Another Stereotype of the Month entry:

Thomas Elias:  Lack of control keeps Indian gaming suspect

By Thomas D. Elias
December 20, 2005

The feel is strictly Las Vegas, Reno or South Lake Tahoe. But the results, gamblers often complain, can be very different.

Walk into many of California's modern Indian casinos, run by tribes from the Pala to the Morongo to the Rumsey and many more, and if you'd been blindfolded on the approach to the building, you could barely tell the difference between these glitzy new gaming palaces and the storied ones across the border in Nevada.

Until you look at the details of some games and -- many players say -- the results.

The Indian casinos have thousands of slot machines, just like in Nevada. They feature card tables and even craps -- with a slight difference. It's craps with cards and not dice in many Indian facilities. Rather than have players rolling dice (which have to be checked periodically to make sure they're not weighted to favor either the house or a player), dealers pull cards from two large decks stacked in card shoes just behind the come line. These decks only have cards from one to six, just like the faces of dice.

And the Indian casinos are not hurting a bit for popularity. Their parking lots are full, even on most weekdays. They operate day spas, luxury hotels, steak houses and celebrity showrooms, creating ever more opportunities for the formerly famous.

The players keep coming, armed with quarters, silver dollars and much more.

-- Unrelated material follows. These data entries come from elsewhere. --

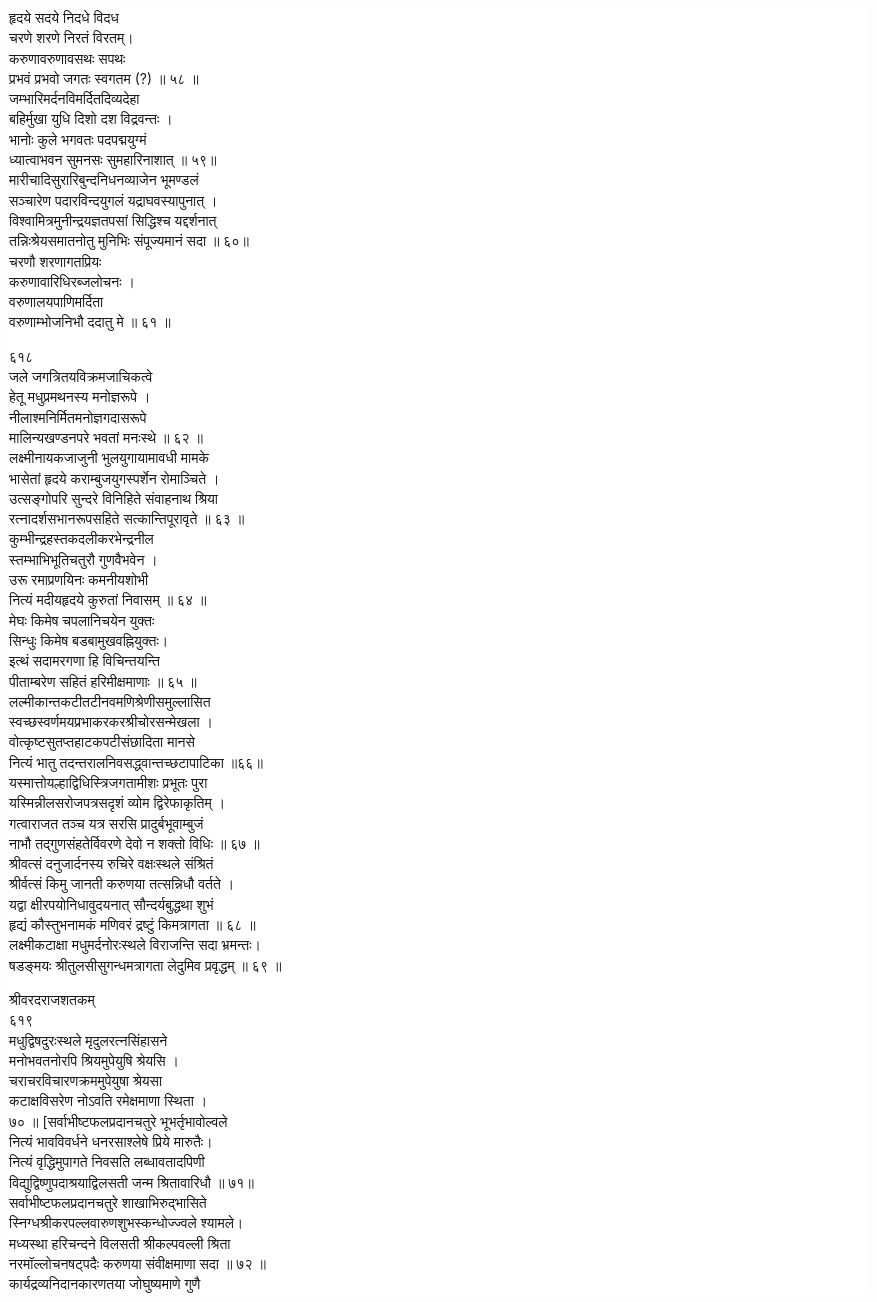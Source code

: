 हृदये सदये निदधे विदध  
चरणे शरणे निरतं विरतम्।  
करुणावरुणावसथः सपथः  
प्रभवं प्रभवो जगतः स्वगतम (?) ॥ ५८ ॥  
जम्भारिमर्दनविमर्दितदिव्यदेहा  
बहिर्मुखा युधि दिशो दश विद्रवन्तः ।  
भानोः कुले भगवतः पदपद्मयुग्मं  
ध्यात्वाभवन सुमनसः सुमहारिनाशात् ॥ ५९॥  
मारीचादिसुरारिबुन्दनिधनव्याजेन भूमण्डलं  
सञ्चारेण पदारविन्दयुगलं यद्राघवस्यापुनात् ।  
विश्वामित्रमुनीन्द्रयज्ञतपसां सिद्धिश्च यद्दर्शनात्  
तन्निःश्रेयसमातनोतु मुनिभिः संपूज्यमानं सदा ॥ ६०॥  
चरणौ शरणागतप्रियः  
करुणावारिधिरब्जलोचनः ।  
वरुणालयपाणिमर्दिता  
वरुणाम्भोजनिभौ ददातु मे ॥ ६१ ॥  

६१८  
जले जगत्रितयविक्रमजाचिकत्वे  
हेतू मधुप्रमथनस्य मनोज्ञरूपे ।  
नीलाश्मनिर्मितमनोज्ञगदासरूपे  
मालिन्यखण्डनपरे भवतां मनःस्थे ॥ ६२ ॥  
लक्ष्मीनायकजाजुनी भुलयुगायामावधी मामके  
भासेतां हृदये कराम्बुजयुगस्पर्शेन रोमाञ्चिते ।  
उत्सङ्गोपरि सुन्दरे विनिहिते संवाहनाथ श्रिया  
रत्नादर्शसभानरूपसहिते सत्कान्तिपूरावृते ॥ ६३ ॥  
कुम्भीन्द्रहस्तकदलीकरभेन्द्रनील  
स्तम्भाभिभूतिचतुरौ गुणवैभवेन ।  
उरू रमाप्रणयिनः कमनीयशोभी  
नित्यं मदीयहृदये कुरुतां निवासम् ॥ ६४ ॥  
मेघः किमेष चपलानिचयेन युक्तः  
सिन्धुः किमेष बडबामुखवह्नियुक्तः।  
इत्थं सदामरगणा हि विचिन्तयन्ति  
पीताम्बरेण सहितं हरिमीक्षमाणाः ॥ ६५ ॥  
लल्मीकान्तकटीतटीनवमणिश्रेणीसमुल्लासित  
स्वच्छस्वर्णमयप्रभाकरकरश्रीचोरसन्मेखला ।  
वोत्कृष्टसुतप्तहाटकपटीसंछादिता मानसे  
नित्यं भातु तदन्तरालनिवसद्ध्वान्तच्छटापाटिका ॥६६॥  
यस्मात्तोयल्हाद्विधिस्त्रिजगतामीशः प्रभूतः पुरा  
यस्मिन्नीलसरोजपत्रसदृशं व्योम द्विरेफाकृतिम् ।  
गत्वाराजत तञ्च यत्र सरसि प्रादुर्बभूवाम्बुजं  
नाभौ तद्गुणसंहतेर्विवरणे देवो न शक्तो विधिः ॥ ६७ ॥  
श्रीवत्सं दनुजार्दनस्य रुचिरे वक्षःस्थले संश्रितं  
श्रीर्वत्सं किमु जानती करुणया तत्सन्निधौ वर्तते ।  
यद्वा क्षीरपयोनिधावुदयनात् सौन्दर्यबुद्धथा शुभं  
हृद्यं कौस्तुभनामकं मणिवरं द्रष्टुं किमत्रागता ॥ ६८ ॥  
लक्ष्मीकटाक्षा मधुमर्दनोरःस्थले विराजन्ति सदा भ्रमन्तः।  
षडङ्मयः श्रीतुलसीसुगन्धमत्रागता लेदुमिव प्रवृद्धम् ॥ ६९ ॥  

श्रीवरदराजशतकम्  
६१९  
मधुद्विषदुरःस्थले मृदुलरत्नसिंहासने  
मनोभवतनोरपि श्रियमुपेयुषि श्रेयसि ।  
चराचरविचारणक्रममुपेयुषा श्रेयसा  
कटाक्षविसरेण नोऽवति रमेक्षमाणा स्थिता ।  
७० ॥ [सर्वाभीष्टफलप्रदानचतुरे भूभर्तृभावोल्वले  
नित्यं भावविवर्धने धनरसाश्लेषे प्रिये मारुतैः।  
नित्यं वृद्धिमुपागते निवसति लब्धावतादपिणी  
विद्युद्विष्णुपदाश्रयाद्विलसती जन्म श्रितावारिधौ ॥ ७१॥  
सर्वाभीष्टफलप्रदानचतुरे शाखाभिरुद्भासिते  
स्निग्धश्रीकरपल्लवारुणशुभस्कन्धोज्ज्वले श्यामले।  
मध्यस्था हरिचन्दने विलसती श्रीकल्पवल्ली श्रिता  
नरमॉल्लोचनषट्पदैः करुणया संवीक्षमाणा सदा ॥ ७२ ॥  
कार्यद्रव्यनिदानकारणतया जोघुष्यमाणे गुणै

But many claim their chances of winning are far less in Indian casinos than across the state line.

There is no way to confirm or deny those claims with certainty. For while Nevada has a well-funded gaming commission that oversees casinos, card rooms and even airport and drugstore slot machines, California does not. In Nevada, dice and cards and slots are subject to random checks and cheaters are severely punished. Investigators for the Nevada Gaming Commission are among the most feared and respected law enforcement officers in that state.

But in California, the state Gambling Control Commission is a toothless wonder, unable even to keep track of profits reaped by the 55 tribes operating casinos under compacts with the state.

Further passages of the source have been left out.